Wenn aber bereits der Aufruf einer gesperrten Seite (warum auch immer) schon zu einem Anfangsverdacht führen kann, was ist dann, wenn eine noch nicht gesperrte Seite nun zufällig gefunden wird? Hierzu schrieb mir eine Leserin meiner früheren Artikel bei Telepolis:

Immer wieder stoße ich in Kommentaren auf das Thema "KiPo Zufallsfunde melden", nicht nur bei Heise. Ich möchte aus einem Gespräch mit einer Bediensteten des BKA's (vor 3 Jahren) zitieren:

*"Es gibt keine Zufallsfunde!"*

So ihre Aussage. Begründet damit, daß explizit Suchbegriffe in Suchmaschinen eingegeben werden müssen, um überhaupt auf annähernd inhaltliche Kontente zu stoßen.

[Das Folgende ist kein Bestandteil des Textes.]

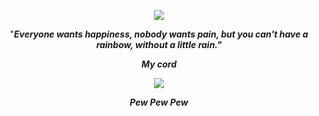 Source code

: <p align="center">
  <kbd><img src="https://i.pinimg.com/originals/fa/7e/99/fa7e9944c15ab3e99d76f4635e910d5e.gif">
</p>
<p align="center">
 "<b><i>Everyone wants happiness, nobody wants pain, but you can't have a rainbow, without a little rain.<i/><b/>"
<p align="center">
 <p align="center">
   My cord
 <p align="center">
<img src="https://discord.c99.nl/widget/theme-4/828115477300510722.png">
<p align="center">
  Pew
        Pew
  Pew
<p align="center">
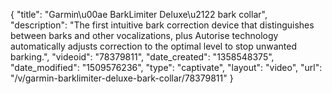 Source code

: {
    "title": "Garmin\u00ae BarkLimiter Deluxe\u2122 bark collar",
    "description": "The first intuitive bark correction device that distinguishes between barks and other vocalizations, plus Autorise technology automatically adjusts correction to the optimal level to stop unwanted barking.",
    "videoid": "78379811",
    "date_created": "1358548375",
    "date_modified": "1509576236",
    "type": "captivate",
    "layout": "video",
    "url": "\/v\/garmin-barklimiter-deluxe-bark-collar\/78379811"
} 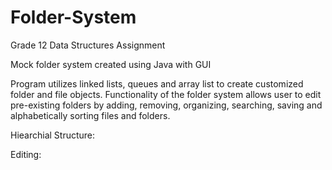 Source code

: # Folder-System
Grade 12 Data Structures Assignment

Mock folder system created using Java with GUI  

Program utilizes linked lists, queues and array list to create customized folder and file objects. Functionality of the folder system allows user to edit pre-existing folders by adding, removing, organizing, searching, saving and alphabetically sorting files and folders. 

Hiearchial Structure: 



Editing: 

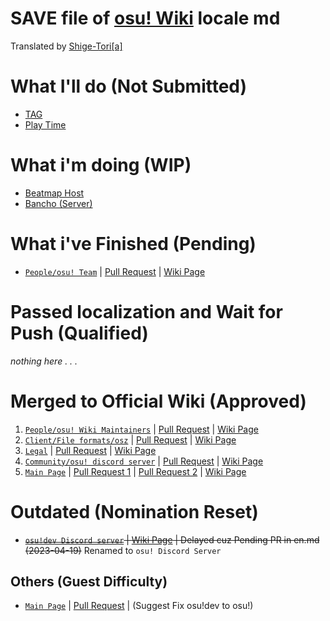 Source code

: # SAVE file of [osu! Wiki](https://github.com/ppy/osu-wiki) locale md
Translated by [Shige-Tori[a]](https://osu.ppy.sh/u/4459449)

# What I'll do (Not Submitted)
* [TAG](https://github.com/Sitoria/osuwiki-kor-locale/blob/main/Beatmap/%ED%83%9C%EA%B7%B8.md)
* [Play Time](https://github.com/Sitoria/osuwiki-kor-locale/blob/main/Beatmap/%ED%94%8C%ED%83%90.md)

# What i'm doing (WIP)
* [Beatmap Host](https://github.com/Sitoria/osuwiki-kor-locale/blob/main/Beatmap/%EB%B9%84%ED%8A%B8%EB%A7%B5%20%ED%98%B8%EC%8A%A4%ED%8A%B8.md)
* [Bancho (Server)](https://github.com/Sitoria/osuwiki-kor-locale/blob/main/Wiki/%EB%B0%98%EC%B5%B8%20(%EC%84%9C%EB%B2%84).md)

# What i've Finished (Pending)
* [`People/osu! Team`](https://github.com/Sitoria/osuwiki-kor-locale/blob/main/People/%EC%98%A4%EC%8A%A4%20%ED%8C%80%EC%9B%90%EB%93%A4.md) | [Pull Request](https://github.com/ppy/osu-wiki/pull/9297) | [Wiki Page](https://osu.ppy.sh/wiki/ko/People/osu!_team)

# Passed localization and Wait for Push (Qualified)
*nothing here . . .*

# Merged to Official Wiki (Approved)
1. [`People/osu! Wiki Maintainers`](https://github.com/Sitoria/osuwiki-kor-locale/blob/main/People/%EC%9C%84%ED%82%A4%20%EA%B4%80%EB%A6%AC%EC%9E%90.md) | [Pull Request](https://github.com/ppy/osu-wiki/pull/9150) | [Wiki Page](https://osu.ppy.sh/wiki/ko/People/osu!_wiki_maintainers) 
2. [`Client/File formats/osz`](https://github.com/Sitoria/osuwiki-kor-locale/blob/main/Client/File%20Format/osz%20(%ED%99%95%EC%9E%A5%EC%9E%90).md) | [Pull Request](https://github.com/ppy/osu-wiki/pull/9152) | [Wiki Page](https://osu.ppy.sh/wiki/ko/Client/File_formats/Osz_(file_format))
3. [`Legal`](https://github.com/Sitoria/osuwiki-kor-locale/blob/main/Wiki/%EB%B2%95%EB%A5%A0.md) | [Pull Request](https://github.com/ppy/osu-wiki/pull/9173) | [Wiki Page](https://osu.ppy.sh/legal/ko)
4. [`Community/osu! discord server`](https://github.com/Sitoria/osuwiki-kor-locale/blob/main/Community/osu!%20%EB%94%94%EC%BD%94%20%EC%84%9C%EB%B2%84.md) | [Pull Request](https://github.com/ppy/osu-wiki/pull/9174) | [Wiki Page](https://osu.ppy.sh/wiki/ko/Community/osu!_Discord_server)
5. [`Main Page`](https://github.com/Sitoria/osuwiki-kor-locale/blob/main/Wiki/%EB%A9%94%EC%9D%B8%ED%8E%98%EC%9D%B4%EC%A7%80.md) | [Pull Request 1](https://github.com/ppy/osu-wiki/pull/9225) | [Pull Request 2](https://github.com/ppy/osu-wiki/pull/9296) | [Wiki Page](https://osu.ppy.sh/wiki/ko/Main_Page)

# Outdated (Nomination Reset)
* ~~[`osu!dev Discord server`](https://github.com/Sitoria/osuwiki-kor-locale/blob/main/Community/osu!%20%EA%B0%9C%EB%B0%9C%20%EB%94%94%EC%BD%94%EC%84%AD.md) | [Wiki Page](https://osu.ppy.sh/wiki/ko/Community/osu!dev_Discord_server) | Delayed cuz Pending PR in en.md (2023-04-19)~~ Renamed to `osu! Discord Server`

## Others (Guest Difficulty)
* [`Main Page`](https://github.com/ppy/osu-wiki/pull/9196/commits/a2ed572e4c468589168085837a2486d8a6442336) | [Pull Request](https://github.com/ppy/osu-wiki/pull/9196) | (Suggest Fix osu!dev to osu!)

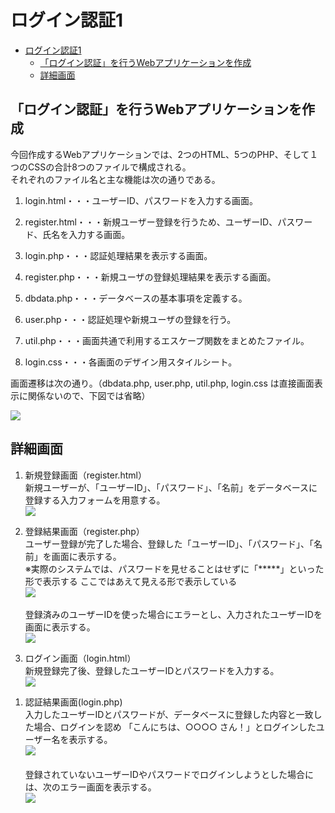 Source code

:﻿# ログイン認証1

- [ログイン認証1](#ログイン認証1)
  - [「ログイン認証」を行うWebアプリケーションを作成](#ログイン認証を行うwebアプリケーションを作成)
  - [詳細画面](#詳細画面)

## 「ログイン認証」を行うWebアプリケーションを作成

今回作成するWebアプリケーションでは、2つのHTML、5つのPHP、そして１つのCSSの合計8つのファイルで構成される。</br>
それぞれのファイル名と主な機能は次の通りである。

1. login.html・・・ユーザーID、パスワードを入力する画面。

1. register.html・・・新規ユーザー登録を行うため、ユーザーID、パスワード、氏名を入力する画面。

1. login.php・・・認証処理結果を表示する画面。

1. register.php・・・新規ユーザの登録処理結果を表示する画面。

1. dbdata.php・・・データベースの基本事項を定義する。

1. user.php・・・認証処理や新規ユーザの登録を行う。

1. util.php・・・画面共通で利用するエスケープ関数をまとめたファイル。

1. login.css・・・各画面のデザイン用スタイルシート。

画面遷移は次の通り。（dbdata.php, user.php, util.php, login.css は直接画面表示に関係ないので、下図では省略）

![](./images/12/page_transition.png)

<div style="page-break-before:always"></div>

## 詳細画面

1. 新規登録画面（register.html）</br>
新規ユーザーが、「ユーザーID」、「パスワード」、「名前」をデータベースに登録する入力フォームを用意する。</br>
![](./images/12/register_html_display.png)

1. 登録結果画面（register.php）</br>
ユーザー登録が完了した場合、登録した「ユーザーID」、「パスワード」、「名前」を画面に表示する。</br>
※実際のシステムでは、パスワードを見せることはせずに「\*\*\*\*\*」といった形で表示する ここではあえて見える形で表示している</br>
![](./images/12/register_php_display.png)</br></br>
登録済みのユーザーIDを使った場合にエラーとし、入力されたユーザーIDを画面に表示する。</br>
![](./images/12/register_php_display_error.png)

1. ログイン画面（login.html）</br>
新規登録完了後、登録したユーザーIDとパスワードを入力する。</br>
![](./images/12/login_html_display.png)

<div style="page-break-before:always"></div>

1. 認証結果画面(login.php)</br>
入力したユーザーIDとパスワードが、データベースに登録した内容と一致した場合、ログインを認め 「こんにちは、○○○○ さん！」とログインしたユーザー名を表示する。</br>
![](./images/12/login_php_display.png)</br></br>
登録されていないユーザーIDやパスワードでログインしようとした場合には、次のエラー画面を表示する。</br>
![](./images/12/login_php_display_error.png)</br>
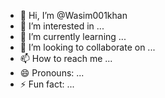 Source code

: - 👋 Hi, I’m @Wasim001khan
- 👀 I’m interested in ...
- 🌱 I’m currently learning ...
- 💞️ I’m looking to collaborate on ...
- 📫 How to reach me ...
- 😄 Pronouns: ...
- ⚡ Fun fact: ...

<!---
Wasim001khan/Wasim001khan is a ✨ special ✨ repository because its `README.md` (this file) appears on your GitHub profile.
You can click the Preview link to take a look at your changes.
--->
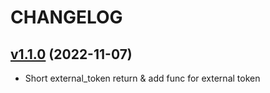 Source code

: # CHANGELOG

## [v1.1.0](https://github.com/NubeIO/rubix-edge-bios/tree/v1.1.0) (2022-11-07)

- Short external_token return & add func for external token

Daraus ergibt sich folgendes Resume: Stößt jemand auf KiPo, - bezeichnet dies als Zufall, wird ihm das als Falschaussage gewertet und unterstellt, er hätte danach gesucht. Somit wird er der Sache verdächtig.

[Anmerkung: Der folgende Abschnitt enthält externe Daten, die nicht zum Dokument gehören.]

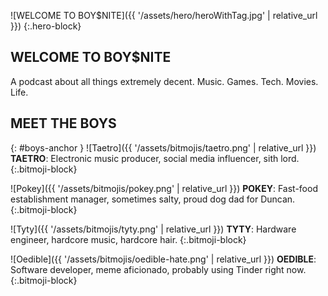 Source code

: ![WELCOME TO BOY$NITE]({{ '/assets/hero/heroWithTag.jpg' | relative_url }})
{:.hero-block}

## WELCOME TO BOY$NITE
A podcast about all things extremely decent. Music. Games. Tech. Movies. Life.

## MEET THE BOYS
{: #boys-anchor }
![Taetro]({{ '/assets/bitmojis/taetro.png' | relative_url }})
**TAETRO**: Electronic music producer, social media influencer, sith lord.
{:.bitmoji-block}

![Pokey]({{ '/assets/bitmojis/pokey.png' | relative_url }})
**POKEY**: Fast-food establishment manager, sometimes salty, proud dog dad for Duncan.
{:.bitmoji-block}

![Tyty]({{ '/assets/bitmojis/tyty.png' | relative_url }})
**TYTY**: Hardware engineer, hardcore music, hardcore hair.
{:.bitmoji-block}

![Oedible]({{ '/assets/bitmojis/oedible-hate.png' | relative_url }})
**OEDIBLE**: Software developer, meme aficionado, probably using Tinder right now.
{:.bitmoji-block}

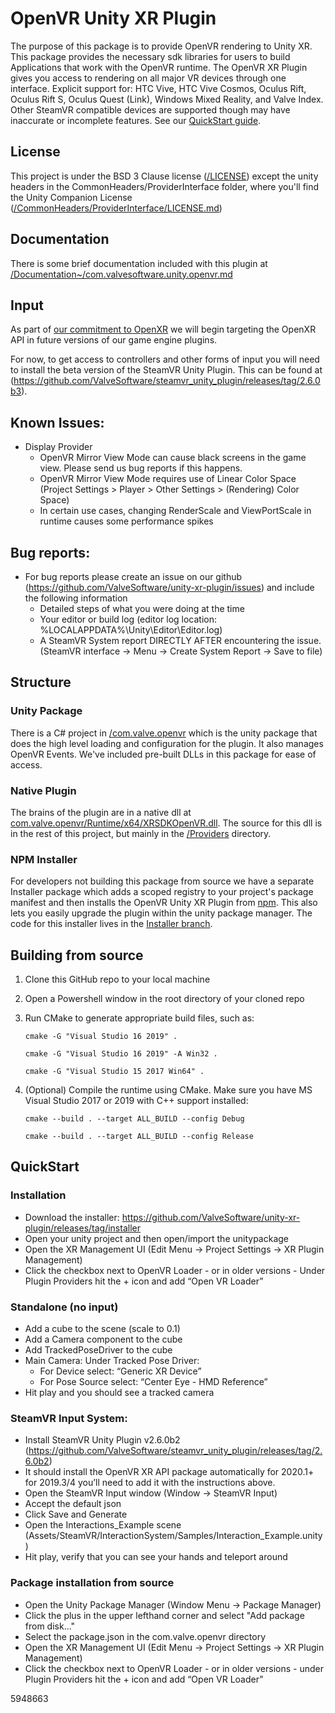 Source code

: # OpenVR Unity XR Plugin

The purpose of this package is to provide OpenVR rendering to Unity XR. This package provides the necessary sdk libraries for users to build Applications that work with the OpenVR runtime. The OpenVR XR Plugin gives you access to rendering on all major VR devices through one interface. Explicit support for: HTC Vive, HTC Vive Cosmos, Oculus Rift, Oculus Rift S, Oculus Quest (Link), Windows Mixed Reality, and Valve Index. Other SteamVR compatible devices are supported though may have inaccurate or incomplete features. See our [QuickStart guide](#QuickStart).

## License
This project is under the BSD 3 Clause license ([/LICENSE](LICENSE)) except the unity headers in the CommonHeaders/ProviderInterface folder, where you'll find the Unity Companion License ([/CommonHeaders/ProviderInterface/LICENSE.md](CommonHeaders/ProviderInterface/LICENSE.md))

## Documentation

There is some brief documentation included with this plugin at [/Documentation~/com.valvesoftware.unity.openvr.md](com.valve.openvr/Documentation~/com.valvesoftware.unity.openvr.md)

## Input

As part of [our commitment to OpenXR](https://store.steampowered.com/newshub/app/250820/view/2396425843528787269) we will begin targeting the OpenXR API in future versions of our game engine plugins.

For now, to get access to controllers and other forms of input you will need to install the beta version of the SteamVR Unity Plugin. This can be found at (https://github.com/ValveSoftware/steamvr_unity_plugin/releases/tag/2.6.0b3).

## Known Issues:
* Display Provider
  * OpenVR Mirror View Mode can cause black screens in the game view. Please send us bug reports if this happens.
  * OpenVR Mirror View Mode requires use of Linear Color Space (Project Settings > Player > Other Settings > (Rendering) Color Space)
  * In certain use cases, changing RenderScale and ViewPortScale in runtime causes some performance spikes

## Bug reports:
* For bug reports please create an issue on our github (https://github.com/ValveSoftware/unity-xr-plugin/issues) and include the following information
  * Detailed steps of what you were doing at the time
  * Your editor or build log (editor log location: %LOCALAPPDATA%\Unity\Editor\Editor.log)
  * A SteamVR System report DIRECTLY AFTER encountering the issue. (SteamVR interface -> Menu -> Create System Report -> Save to file)

## Structure
### Unity Package
There is a C# project in [/com.valve.openvr](com.valve.openvr) which is the unity package that does the high level loading and configuration for the plugin. It also manages OpenVR Events. We've included pre-built DLLs in this package for ease of access.
### Native Plugin
The brains of the plugin are in a native dll at [com.valve.openvr/Runtime/x64/XRSDKOpenVR.dll](com.valve.openvr/Runtime/x64/XRSDKOpenVR.dll). The source for this dll is in the rest of this project, but mainly in the [/Providers](Providers) directory.
### NPM Installer
For developers not building this package from source we have a separate Installer package which adds a scoped registry to your project's package manifest and then installs the OpenVR Unity XR Plugin from [npm](https://www.npmjs.com/package/com.valvesoftware.unity.openvr). This also lets you easily upgrade the plugin within the unity package manager. The code for this installer lives in the [Installer branch](https://github.com/ValveSoftware/unity-xr-plugin/tree/Installer).

## Building from source
1. Clone this GitHub repo to your local machine
2. Open a Powershell window in the root directory of your cloned repo
3. Run CMake to generate appropriate build files, such as:

    `cmake -G "Visual Studio 16 2019" .`

    `cmake -G "Visual Studio 16 2019" -A Win32 .`

    `cmake -G "Visual Studio 15 2017 Win64" .`

4. (Optional) Compile the runtime using CMake. Make sure you have MS Visual Studio 2017 or 2019 with C++ support installed:

    `cmake --build . --target ALL_BUILD --config Debug`

    `cmake --build . --target ALL_BUILD --config Release`


## QuickStart

### Installation
* Download the installer: https://github.com/ValveSoftware/unity-xr-plugin/releases/tag/installer
* Open your unity project and then open/import the unitypackage
* Open the XR Management UI (Edit Menu -> Project Settings -> XR Plugin Management)
* Click the checkbox next to OpenVR Loader - or in older versions - Under Plugin Providers hit the + icon and add “Open VR Loader”


### Standalone (no input)
* Add a cube to the scene (scale to 0.1)
* Add a Camera component to the cube
* Add TrackedPoseDriver to the cube
 *	Main Camera: Under Tracked Pose Driver:
    * For Device select: “Generic XR Device”
    * For Pose Source select: “Center Eye - HMD Reference”
* Hit play and you should see a tracked camera


### SteamVR Input System:
* Install SteamVR Unity Plugin v2.6.0b2 (https://github.com/ValveSoftware/steamvr_unity_plugin/releases/tag/2.6.0b2)
* It should install the OpenVR XR API package automatically for 2020.1+ for 2019.3/4 you’ll need to add it with the instructions above.
* Open the SteamVR Input window (Window -> SteamVR Input)
* Accept the default json
* Click Save and Generate
* Open the Interactions_Example scene (Assets/SteamVR/InteractionSystem/Samples/Interaction_Example.unity)
* Hit play, verify that you can see your hands and teleport around


### Package installation from source
* Open the Unity Package Manager (Window Menu -> Package Manager)
* Click the plus in the upper lefthand corner and select "Add package from disk..."
* Select the package.json in the com.valve.openvr directory
* Open the XR Management UI (Edit Menu -> Project Settings -> XR Plugin Management)
* Click the checkbox next to OpenVR Loader - or in older versions - under Plugin Providers hit the + icon and add “Open VR Loader”

5948663
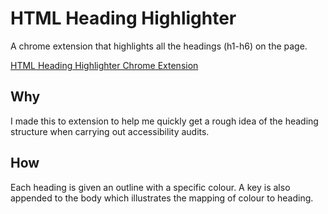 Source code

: # HTML Heading Highlighter

A chrome extension that highlights all the headings (h1-h6) on the page. 

[HTML Heading Highlighter Chrome Extension](https://chrome.google.com/webstore/detail/html-heading-highlighter/cdfideipbjhenjiijgmifpfgkhoneaic)


## Why
I made this to extension to help me quickly get a rough idea of the heading structure when carrying out accessibility audits.

## How
Each heading is given an outline with a specific colour. A key is also appended to the body which illustrates the mapping of colour to heading.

Grund meines Gespräches damals war ein vermutlicher Fund meinerseits. Ich sah es als meine Pflicht diesen Fund zu melden und ließ mich mit der entsprechenden Spezialistin beim BKA verbinden. Wir führten ein sehr ausgiebiges Gespräch über die Gesamtproblematik. Selbst historische Hintergründe blieben mir nicht erspart ("Cesar und die kleinen Knaben", "Die alten Griechen", usw.). Ein Interesse am zufällig gefundenem Objekt zeigte sich jedoch bis zum Beenden des Gespräches nicht.

Wenn dann noch die teilweise sehr fragwürdige Hausdurchsuchungspraxis der Strafverfolger sowie Frau von der Leyens These des "Angefixtwerdens" in die Gleichung einfließen, dann ist das Ergebnis klar: Das Vertrauensverhältnis zwischen denjenigen, die auf Kinderpornografie im Netz stoßen, und der Strafverfolgung ist erneut gestört durch die Netzsperren und die Aussagen der Familienministerin. Meldungen werden womöglich nicht mehr getätigt werden, um nicht sofort als "gefährdeter, angefixter Kinderpornolieberhaber" in die Mühle der Ermittlungen zu geraten und ggf. - wie z.B. bei der "Operation Ore" - irgendwann zwar freigesprochen zu werden, jedoch gleichzeitig vor den Trümmern der eigenen Existenz zu stehen.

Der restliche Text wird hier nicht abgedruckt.